* What the exercise asks
Your copy of the data below must be exact and must leave out all pictures.

Dataset entries:
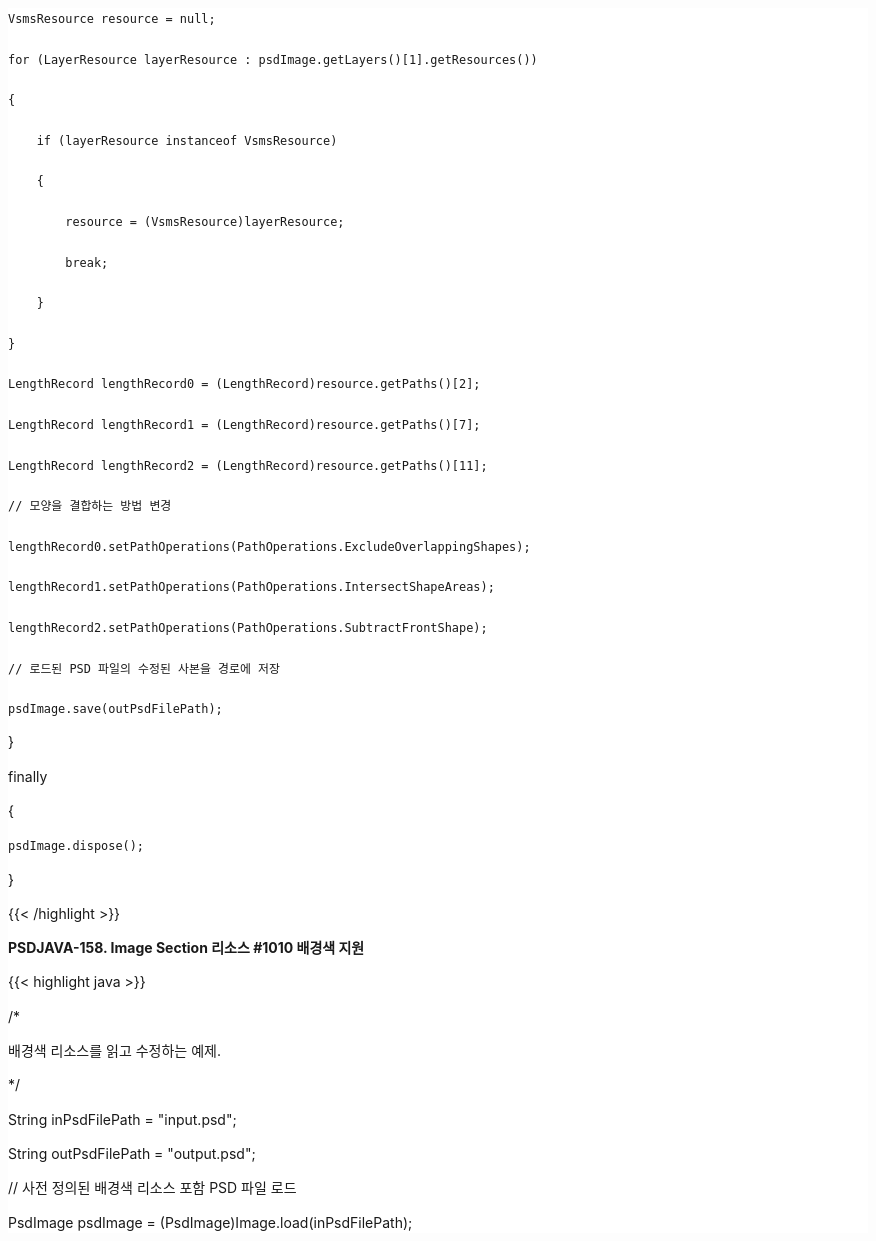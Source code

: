     VsmsResource resource = null;

    for (LayerResource layerResource : psdImage.getLayers()[1].getResources())

    {

        if (layerResource instanceof VsmsResource)

        {

            resource = (VsmsResource)layerResource;

            break;

        }

    }

    LengthRecord lengthRecord0 = (LengthRecord)resource.getPaths()[2];

    LengthRecord lengthRecord1 = (LengthRecord)resource.getPaths()[7];

    LengthRecord lengthRecord2 = (LengthRecord)resource.getPaths()[11];

    // 모양을 결합하는 방법 변경

    lengthRecord0.setPathOperations(PathOperations.ExcludeOverlappingShapes);

    lengthRecord1.setPathOperations(PathOperations.IntersectShapeAreas);

    lengthRecord2.setPathOperations(PathOperations.SubtractFrontShape);

    // 로드된 PSD 파일의 수정된 사본을 경로에 저장

    psdImage.save(outPsdFilePath);

}

finally

{

    psdImage.dispose();

}

{{< /highlight >}}

**PSDJAVA-158. Image Section 리소스 #1010 배경색 지원**

{{< highlight java >}}

 /*

배경색 리소스를 읽고 수정하는 예제.

*/

String inPsdFilePath = "input.psd";

String outPsdFilePath = "output.psd";

// 사전 정의된 배경색 리소스 포함 PSD 파일 로드

PsdImage psdImage = (PsdImage)Image.load(inPsdFilePath);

* Reply
Source code

:     VsmsResource resource = null;

    for (LayerResource layerResource : psdImage.getLayers()[1].getResources())

    {

        if (layerResource instanceof VsmsResource)

        {

            resource = (VsmsResource)layerResource;

            break;

        }

    }

    LengthRecord lengthRecord0 = (LengthRecord)resource.getPaths()[2];

    LengthRecord lengthRecord1 = (LengthRecord)resource.getPaths()[7];

    LengthRecord lengthRecord2 = (LengthRecord)resource.getPaths()[11];

    // 모양을 결합하는 방법 변경

    lengthRecord0.setPathOperations(PathOperations.ExcludeOverlappingShapes);

    lengthRecord1.setPathOperations(PathOperations.IntersectShapeAreas);

    lengthRecord2.setPathOperations(PathOperations.SubtractFrontShape);

    // 로드된 PSD 파일의 수정된 사본을 경로에 저장

    psdImage.save(outPsdFilePath);

}

finally

{

    psdImage.dispose();

}

{{< /highlight >}}

**PSDJAVA-158. Image Section 리소스 #1010 배경색 지원**

{{< highlight java >}}

 /*

배경색 리소스를 읽고 수정하는 예제.

*/

String inPsdFilePath = "input.psd";

String outPsdFilePath = "output.psd";

// 사전 정의된 배경색 리소스 포함 PSD 파일 로드

PsdImage psdImage = (PsdImage)Image.load(inPsdFilePath);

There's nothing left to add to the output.